[Rendered images with source text]
Content starts

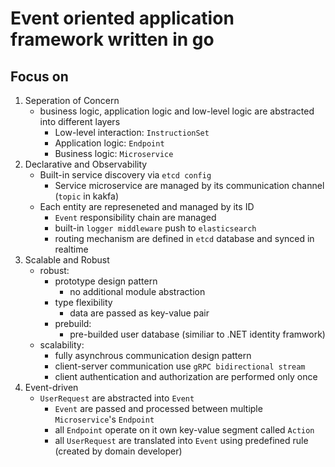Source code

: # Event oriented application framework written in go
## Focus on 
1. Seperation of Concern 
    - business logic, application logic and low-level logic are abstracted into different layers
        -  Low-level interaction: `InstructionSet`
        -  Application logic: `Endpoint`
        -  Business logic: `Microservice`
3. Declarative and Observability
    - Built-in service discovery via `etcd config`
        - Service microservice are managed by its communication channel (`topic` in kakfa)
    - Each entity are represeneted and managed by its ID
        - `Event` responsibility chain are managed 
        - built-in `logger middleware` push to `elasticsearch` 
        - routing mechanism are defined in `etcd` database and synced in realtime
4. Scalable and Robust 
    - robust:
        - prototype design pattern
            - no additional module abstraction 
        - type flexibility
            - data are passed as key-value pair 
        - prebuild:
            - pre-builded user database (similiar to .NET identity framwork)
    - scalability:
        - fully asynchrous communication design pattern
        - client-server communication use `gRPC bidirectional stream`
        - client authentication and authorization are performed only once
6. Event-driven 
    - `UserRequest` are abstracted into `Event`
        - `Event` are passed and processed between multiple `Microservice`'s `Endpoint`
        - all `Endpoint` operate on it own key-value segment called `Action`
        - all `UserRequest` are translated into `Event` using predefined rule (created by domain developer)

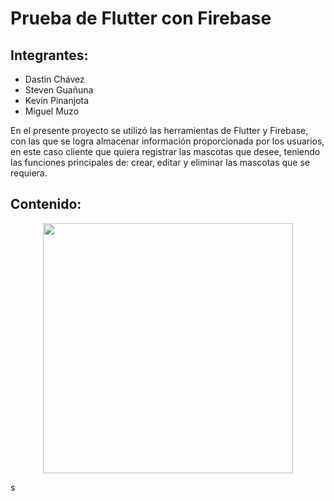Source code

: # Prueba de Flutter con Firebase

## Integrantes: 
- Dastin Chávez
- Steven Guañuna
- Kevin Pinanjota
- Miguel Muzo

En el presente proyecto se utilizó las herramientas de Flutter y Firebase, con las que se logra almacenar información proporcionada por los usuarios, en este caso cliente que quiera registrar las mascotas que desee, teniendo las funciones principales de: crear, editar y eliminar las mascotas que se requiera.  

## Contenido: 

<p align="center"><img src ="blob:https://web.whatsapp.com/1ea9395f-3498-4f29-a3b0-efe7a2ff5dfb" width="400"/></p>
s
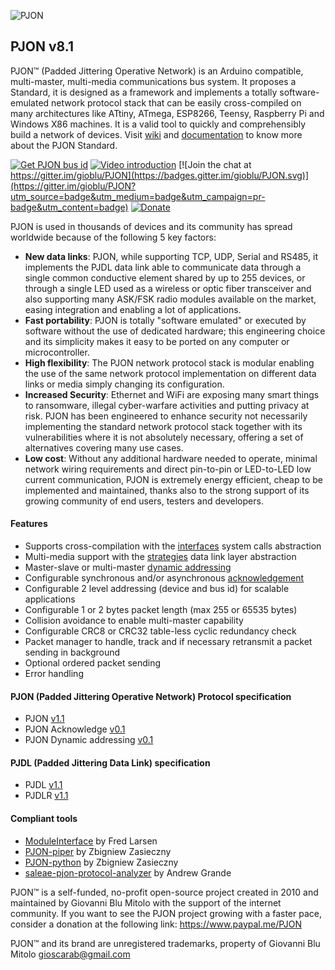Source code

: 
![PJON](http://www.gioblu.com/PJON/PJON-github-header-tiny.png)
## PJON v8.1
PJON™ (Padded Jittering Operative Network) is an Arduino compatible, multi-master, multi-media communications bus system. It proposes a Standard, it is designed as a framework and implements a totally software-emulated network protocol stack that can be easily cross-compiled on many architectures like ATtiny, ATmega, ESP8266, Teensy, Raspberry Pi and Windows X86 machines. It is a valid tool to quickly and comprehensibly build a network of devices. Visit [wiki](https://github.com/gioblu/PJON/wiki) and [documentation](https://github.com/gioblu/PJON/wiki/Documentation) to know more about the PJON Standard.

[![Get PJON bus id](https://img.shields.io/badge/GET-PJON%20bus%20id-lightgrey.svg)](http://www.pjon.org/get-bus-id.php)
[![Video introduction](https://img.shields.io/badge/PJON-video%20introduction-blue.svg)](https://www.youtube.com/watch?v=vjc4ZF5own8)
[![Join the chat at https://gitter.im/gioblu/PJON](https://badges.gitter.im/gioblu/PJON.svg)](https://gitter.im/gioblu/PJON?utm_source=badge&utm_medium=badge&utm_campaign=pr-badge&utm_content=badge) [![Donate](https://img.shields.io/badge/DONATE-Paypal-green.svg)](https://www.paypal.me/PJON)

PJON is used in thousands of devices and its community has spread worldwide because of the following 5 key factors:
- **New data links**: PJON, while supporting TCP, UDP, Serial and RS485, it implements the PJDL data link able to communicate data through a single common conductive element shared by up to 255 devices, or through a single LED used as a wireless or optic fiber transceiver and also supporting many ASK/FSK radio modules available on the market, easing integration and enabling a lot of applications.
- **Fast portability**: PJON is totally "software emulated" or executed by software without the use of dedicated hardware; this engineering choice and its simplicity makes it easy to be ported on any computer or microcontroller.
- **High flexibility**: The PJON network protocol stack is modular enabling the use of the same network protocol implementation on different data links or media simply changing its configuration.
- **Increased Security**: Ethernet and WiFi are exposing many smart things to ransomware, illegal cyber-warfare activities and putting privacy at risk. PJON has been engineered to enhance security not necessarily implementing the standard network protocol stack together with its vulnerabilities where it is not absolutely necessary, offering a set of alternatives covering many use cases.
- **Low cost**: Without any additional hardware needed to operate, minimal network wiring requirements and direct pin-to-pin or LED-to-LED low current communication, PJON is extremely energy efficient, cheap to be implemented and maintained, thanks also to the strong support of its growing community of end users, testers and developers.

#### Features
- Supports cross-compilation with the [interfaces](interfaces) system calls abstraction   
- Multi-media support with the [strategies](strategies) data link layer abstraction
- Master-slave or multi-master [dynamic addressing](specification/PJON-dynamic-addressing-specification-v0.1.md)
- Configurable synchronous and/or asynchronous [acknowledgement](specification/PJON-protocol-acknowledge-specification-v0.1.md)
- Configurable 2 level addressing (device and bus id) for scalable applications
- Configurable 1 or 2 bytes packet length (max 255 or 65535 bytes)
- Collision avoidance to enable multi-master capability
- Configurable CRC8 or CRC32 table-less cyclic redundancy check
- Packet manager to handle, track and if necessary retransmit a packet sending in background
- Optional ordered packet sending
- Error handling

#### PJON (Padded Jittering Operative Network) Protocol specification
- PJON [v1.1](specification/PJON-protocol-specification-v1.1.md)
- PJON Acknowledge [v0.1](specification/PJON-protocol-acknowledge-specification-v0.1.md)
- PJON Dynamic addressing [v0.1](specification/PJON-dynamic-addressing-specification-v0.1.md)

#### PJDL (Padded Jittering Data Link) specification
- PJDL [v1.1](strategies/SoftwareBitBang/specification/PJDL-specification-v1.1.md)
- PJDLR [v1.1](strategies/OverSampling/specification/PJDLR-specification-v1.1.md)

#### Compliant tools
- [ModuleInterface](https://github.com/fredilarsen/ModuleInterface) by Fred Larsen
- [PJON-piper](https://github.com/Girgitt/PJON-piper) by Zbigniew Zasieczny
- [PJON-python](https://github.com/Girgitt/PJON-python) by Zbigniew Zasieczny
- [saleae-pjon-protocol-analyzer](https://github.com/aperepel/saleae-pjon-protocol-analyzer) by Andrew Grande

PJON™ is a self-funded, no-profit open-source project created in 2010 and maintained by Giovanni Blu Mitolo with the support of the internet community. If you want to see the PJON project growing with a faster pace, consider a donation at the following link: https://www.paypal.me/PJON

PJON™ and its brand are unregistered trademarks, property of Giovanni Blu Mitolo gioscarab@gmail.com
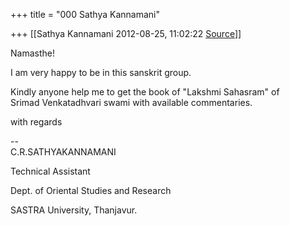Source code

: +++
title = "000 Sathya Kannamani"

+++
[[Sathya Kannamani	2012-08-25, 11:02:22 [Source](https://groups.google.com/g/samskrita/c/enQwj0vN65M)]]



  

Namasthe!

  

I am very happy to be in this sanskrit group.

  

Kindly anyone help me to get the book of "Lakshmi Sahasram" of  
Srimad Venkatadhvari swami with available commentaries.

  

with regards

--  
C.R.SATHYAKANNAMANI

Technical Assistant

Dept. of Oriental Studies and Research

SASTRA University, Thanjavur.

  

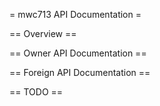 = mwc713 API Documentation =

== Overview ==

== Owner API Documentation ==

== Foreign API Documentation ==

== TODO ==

Content ends
Content starts

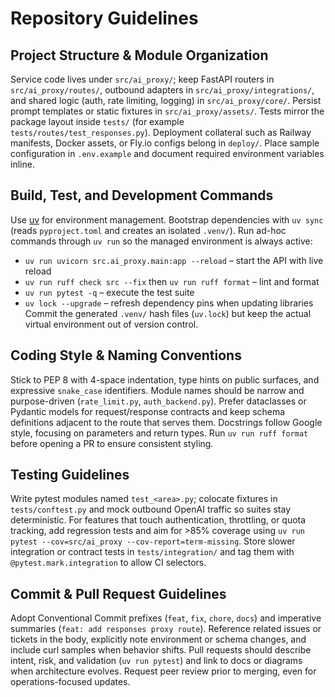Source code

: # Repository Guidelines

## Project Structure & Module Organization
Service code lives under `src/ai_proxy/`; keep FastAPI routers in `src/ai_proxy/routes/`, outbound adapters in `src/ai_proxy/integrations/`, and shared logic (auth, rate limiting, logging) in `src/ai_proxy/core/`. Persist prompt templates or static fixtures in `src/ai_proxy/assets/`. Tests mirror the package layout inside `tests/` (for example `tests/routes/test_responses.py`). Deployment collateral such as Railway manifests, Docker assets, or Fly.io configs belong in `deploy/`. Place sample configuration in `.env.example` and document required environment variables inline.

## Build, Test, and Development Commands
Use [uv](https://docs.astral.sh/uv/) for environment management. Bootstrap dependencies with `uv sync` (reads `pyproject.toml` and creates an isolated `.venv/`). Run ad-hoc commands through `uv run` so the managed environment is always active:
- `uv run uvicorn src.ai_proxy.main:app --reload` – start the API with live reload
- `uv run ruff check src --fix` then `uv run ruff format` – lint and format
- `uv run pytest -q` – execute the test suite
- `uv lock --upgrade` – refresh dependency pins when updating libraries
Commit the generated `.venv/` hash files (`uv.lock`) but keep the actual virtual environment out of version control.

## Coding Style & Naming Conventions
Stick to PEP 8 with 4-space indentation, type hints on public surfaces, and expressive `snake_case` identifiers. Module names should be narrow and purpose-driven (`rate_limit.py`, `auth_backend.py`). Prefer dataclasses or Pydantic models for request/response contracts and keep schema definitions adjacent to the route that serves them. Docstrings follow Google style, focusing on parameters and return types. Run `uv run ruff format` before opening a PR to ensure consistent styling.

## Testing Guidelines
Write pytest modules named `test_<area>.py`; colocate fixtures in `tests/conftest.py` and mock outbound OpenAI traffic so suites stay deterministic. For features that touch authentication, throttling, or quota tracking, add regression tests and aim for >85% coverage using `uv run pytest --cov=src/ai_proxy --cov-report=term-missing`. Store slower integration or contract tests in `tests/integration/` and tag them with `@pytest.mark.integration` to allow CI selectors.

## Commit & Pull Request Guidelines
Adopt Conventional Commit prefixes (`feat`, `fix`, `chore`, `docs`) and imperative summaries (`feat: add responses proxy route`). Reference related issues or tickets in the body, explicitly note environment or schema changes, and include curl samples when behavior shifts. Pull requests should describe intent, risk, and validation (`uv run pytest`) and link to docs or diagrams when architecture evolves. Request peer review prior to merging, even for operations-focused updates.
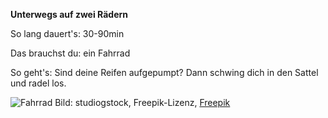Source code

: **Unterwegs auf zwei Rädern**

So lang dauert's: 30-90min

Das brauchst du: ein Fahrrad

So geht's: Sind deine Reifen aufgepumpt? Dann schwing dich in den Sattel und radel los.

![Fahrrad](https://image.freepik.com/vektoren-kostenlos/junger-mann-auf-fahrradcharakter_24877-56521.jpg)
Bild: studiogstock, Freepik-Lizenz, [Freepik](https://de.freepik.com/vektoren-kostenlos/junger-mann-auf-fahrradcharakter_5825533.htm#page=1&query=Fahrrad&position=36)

Content ends

> What the exercise asks: Every line from the line containing "- **Low cost**: Without" through the line containing "- Configurable 2" in the records above must be retyped exactly. Leave out the rest.

> Result of this task:
- **Low cost**: Without any additional hardware needed to operate, minimal network wiring requirements and direct pin-to-pin or LED-to-LED low current communication, PJON is extremely energy efficient, cheap to be implemented and maintained, thanks also to the strong support of its growing community of end users, testers and developers.

#### Features
- Supports cross-compilation with the [interfaces](interfaces) system calls abstraction   
- Multi-media support with the [strategies](strategies) data link layer abstraction
- Master-slave or multi-master [dynamic addressing](specification/PJON-dynamic-addressing-specification-v0.1.md)
- Configurable synchronous and/or asynchronous [acknowledgement](specification/PJON-protocol-acknowledge-specification-v0.1.md)
- Configurable 2 level addressing (device and bus id) for scalable applications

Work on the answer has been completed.